TASK DESCRIPTION:
Below are lines of data; count those that contain "model" and give the total alone.

Collected data:
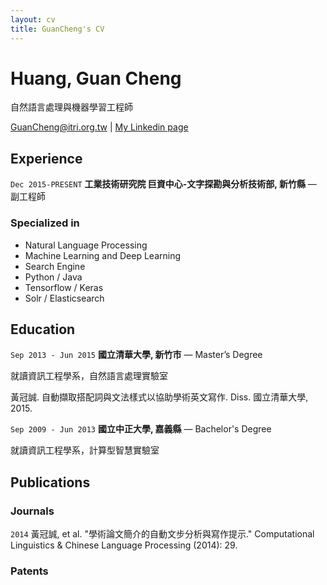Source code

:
 ```yaml
---
layout: cv
title: GuanCheng's CV
---
```

# Huang, Guan Cheng
自然語言處理與機器學習工程師

<div id="webaddress">
<a href="GuanCheng@itri.org.tw">GuanCheng@itri.org.tw</a>
| <a href="https://www.linkedin.com/in/guan-cheng-huang-b2919890/">My Linkedin page</a>
</div>


## Experience

`Dec 2015-PRESENT`
__工業技術研究院 巨資中心-文字探勘與分析技術部, 新竹縣__  — 副工程師

### Specialized in

- Natural Language Processing
- Machine Learning and Deep Learning 
- Search Engine 
- Python / Java 
- Tensorflow / Keras 
- Solr / Elasticsearch


## Education

`Sep 2013 - Jun 2015`
__國立清華大學, 新竹市__  — Master’s Degree

就讀資訊工程學系，自然語言處理實驗室 

黃冠誠. 自動擷取搭配詞與文法樣式以協助學術英文寫作. Diss. 國立清華大學, 2015.

`Sep 2009 - Jun 2013`
__國立中正大學, 嘉義縣__ — Bachelor's Degree

就讀資訊工程學系，計算型智慧實驗室

## Publications

### Journals

`2014`
黃冠誠, et al. "學術論文簡介的自動文步分析與寫作提示." Computational Linguistics & Chinese Language Processing (2014): 29.


### Patents


<!-- ### Footer

Last updated: Apr 2019 -->


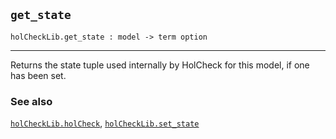 ## `get_state`

``` hol4
holCheckLib.get_state : model -> term option
```

------------------------------------------------------------------------

Returns the state tuple used internally by HolCheck for this model, if
one has been set.

### See also

[`holCheckLib.holCheck`](#holCheckLib.holCheck),
[`holCheckLib.set_state`](#holCheckLib.set_state)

RESPONSE BELOW:
2